Compute how many lines in the data below contain "BURLEY"; answer only with that number.

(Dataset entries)
+ + +
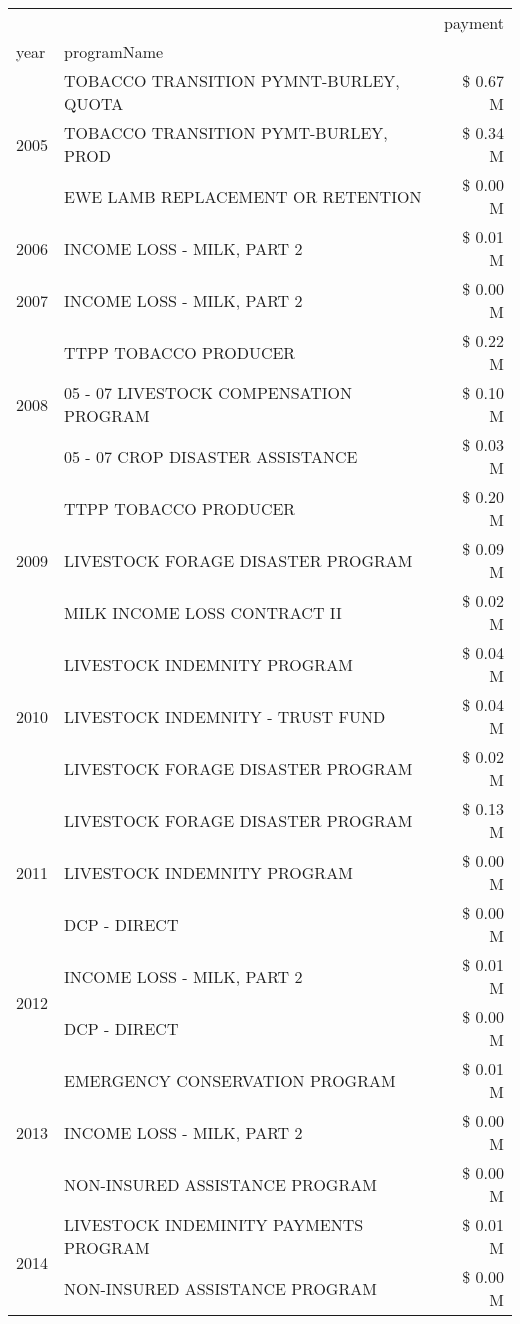 \begin{tabular}{llr}
\toprule
 &  & payment \\
year & programName &  \\
\midrule
\multirow[t]{3}{*}{2005} & TOBACCO TRANSITION PYMNT-BURLEY, QUOTA & \$ 0.67 M \\
 & TOBACCO TRANSITION PYMT-BURLEY, PROD & \$ 0.34 M \\
 & EWE LAMB REPLACEMENT OR RETENTION & \$ 0.00 M \\
\cline{1-3}
2006 & INCOME LOSS - MILK, PART 2 & \$ 0.01 M \\
\cline{1-3}
2007 & INCOME LOSS - MILK, PART 2 & \$ 0.00 M \\
\cline{1-3}
\multirow[t]{3}{*}{2008} & TTPP TOBACCO PRODUCER & \$ 0.22 M \\
 & 05 - 07 LIVESTOCK COMPENSATION PROGRAM & \$ 0.10 M \\
 & 05 - 07 CROP DISASTER ASSISTANCE & \$ 0.03 M \\
\cline{1-3}
\multirow[t]{3}{*}{2009} & TTPP TOBACCO PRODUCER & \$ 0.20 M \\
 & LIVESTOCK FORAGE DISASTER  PROGRAM & \$ 0.09 M \\
 & MILK INCOME LOSS CONTRACT II & \$ 0.02 M \\
\cline{1-3}
\multirow[t]{3}{*}{2010} & LIVESTOCK INDEMNITY PROGRAM & \$ 0.04 M \\
 & LIVESTOCK INDEMNITY - TRUST FUND & \$ 0.04 M \\
 & LIVESTOCK FORAGE DISASTER PROGRAM & \$ 0.02 M \\
\cline{1-3}
\multirow[t]{3}{*}{2011} & LIVESTOCK FORAGE DISASTER PROGRAM & \$ 0.13 M \\
 & LIVESTOCK INDEMNITY PROGRAM & \$ 0.00 M \\
 & DCP - DIRECT & \$ 0.00 M \\
\cline{1-3}
\multirow[t]{2}{*}{2012} & INCOME LOSS - MILK, PART 2 & \$ 0.01 M \\
 & DCP - DIRECT & \$ 0.00 M \\
\cline{1-3}
\multirow[t]{3}{*}{2013} & EMERGENCY CONSERVATION PROGRAM & \$ 0.01 M \\
 & INCOME LOSS - MILK, PART 2 & \$ 0.00 M \\
 & NON-INSURED ASSISTANCE PROGRAM & \$ 0.00 M \\
\cline{1-3}
\multirow[t]{3}{*}{2014} & LIVESTOCK INDEMINITY PAYMENTS PROGRAM & \$ 0.01 M \\
 & NON-INSURED ASSISTANCE PROGRAM & \$ 0.00 M \\

\end{tabular}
+ + +
(WRITTEN REPLY)
2